BY STEVEN JUPITER
BRANDON – It’s been common during the COVID years to see signs at cash registers asking patrons to use exact change if possible. During the pandemic, the slowdown in brick-and-mortar retail sales created a shortage in circulating coins. There just hasn’t been enough metal money changing hands, and many retailers have had a hard time keeping an ample supply of pennies, nickels, dimes, and quarters.
It’s not the first time the United States has experienced a coin shortage, however. In both the 1830s and the 1860s, there were financial crises that put a major strain on the supply of coins in the U.S.
In the mid-1830s, President Andrew Jackson hoped to curb rampant land speculation out West by vetoing the renewal of the charter for the Second Bank of the United States, which had been a major lender to speculators, and by issuing an Executive Order mandating that all land purchases be transacted in gold and/or silver.
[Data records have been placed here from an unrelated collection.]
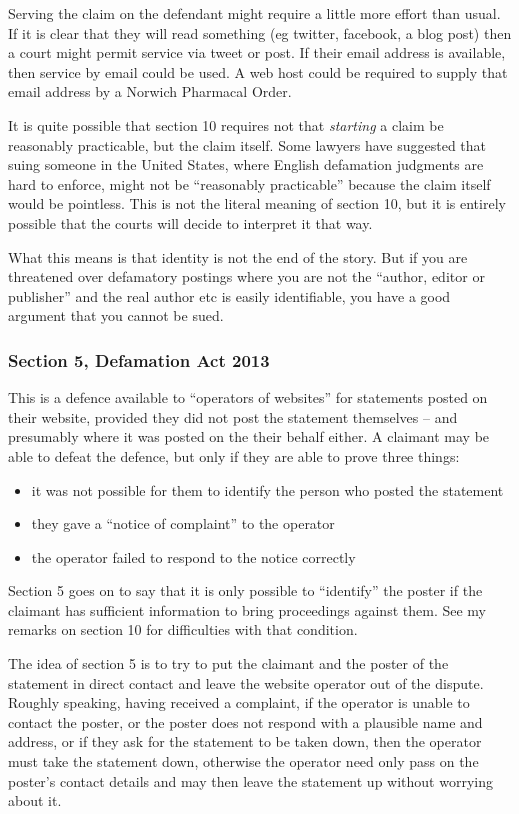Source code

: \documentclass[]{article}
\begin{document}
Serving the claim on the defendant might require a little more effort than usual. If it is clear that they will read something (eg twitter, facebook, a blog post) then a court might permit service via tweet or post. If their email address is available, then service by email could be used. A web host could be required to supply that email address by a Norwich Pharmacal Order.

It is quite possible that section 10 requires not that {\it starting} a claim be reasonably practicable, but the claim itself. Some lawyers have suggested that suing someone in the United States, where English defamation judgments are hard to enforce, might not be ``reasonably practicable'' because the claim itself would be pointless. This is not the literal meaning of section 10, but it is entirely possible that the courts will decide to interpret it that way.

What this means is that identity is not the end of the story. But if you are threatened over defamatory postings where you are not the ``author, editor or publisher'' and the real author etc is easily identifiable, you have a good argument that you cannot be sued.

\subsubsection{Section 5, Defamation Act 2013}
This is a defence available to ``operators of websites'' for statements posted on their website, provided they did not post the statement themselves -- and presumably where it was posted on the their behalf either. A claimant may be able to defeat the defence, but only if they are able to prove three things:

\begin{itemize}
\item it was not possible for them to identify the person who posted the statement
\item they gave a ``notice of complaint'' to the operator
\item the operator failed to respond to the notice correctly
\end{itemize}

Section 5 goes on to say that it is only possible to ``identify'' the poster if the claimant has sufficient information to bring proceedings against them. See my remarks on section 10 for difficulties with that condition.

The idea of section 5 is to try to put the claimant and the poster of the statement in direct contact and leave the website operator out of the dispute. Roughly speaking, having received a complaint, if the operator is unable to contact the poster, or the poster does not respond with a plausible name and address, or if they ask for the statement to be taken down, then the operator must take the statement down, otherwise the operator need only pass on the poster's contact details and may then leave the statement up without worrying about it.
\end{document}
Previously, many land purchases were made with paper notes, often issued by local banks that didn’t have the reserves to back them up.
However, an unintended consequence of these actions was that coins became scarce in commercial centers on the East Coast since they were needed for land purchases in the West. People began hoarding the remaining coins to the point where there weren’t enough in circulation for daily activities like food shopping. Merchants began to suffer since shoppers didn’t have “hard money,” and the merchants were forced to accept what might turn out to be worthless paper.
In response, some merchants minted their own “currency.” The merchant-minted coins from this era have become known as “Hard Times” tokens. They often looked like U.S. minted coins of the era and were used in place of the “real thing” since all that mattered at the time was how much copper, silver, or gold a coin contained. Hard Times tokens came in many styles and designs and are prized by collectors today.
A similar shortage occurred during the Civil War, though the causes were quite different. Because the U.S. government needed gold and silver to finance the war effort, coins began disappearing from circulation. Citizens once again began hoarding what remained. And, as in 1837, merchants stepped in with private mintages of “Civil War tokens” to meet the need for small change in daily life.
Many merchants refused to accept paper banknotes since they were still not seen as reliable in a financial crisis—however, dry-goods merchants E.J. Bliss and N.P. Kingsley of Brandon made it clear in The Brandon Monitor of July 18, 1862, that they were still willing to take paper money in an apparent attempt to differentiate themselves from those local merchants that demanded metal.
Many Civil War tokens bore the names of the merchants that issued them and were supposedly redeemable for U.S. currency if you turned them in at the issuing merchant. This initially meant that other merchants felt confident accepting these tokens because they could eventually cash them in for “real” coins. But in practice, many issuing merchants refused to redeem their tokens. Eventually, Congress passed laws in 1864 that made private currency illegal in the U.S., thereby turning all circulating tokens into mere collectibles.
Without those laws, we might well have seen “COVID tokens” in 2020.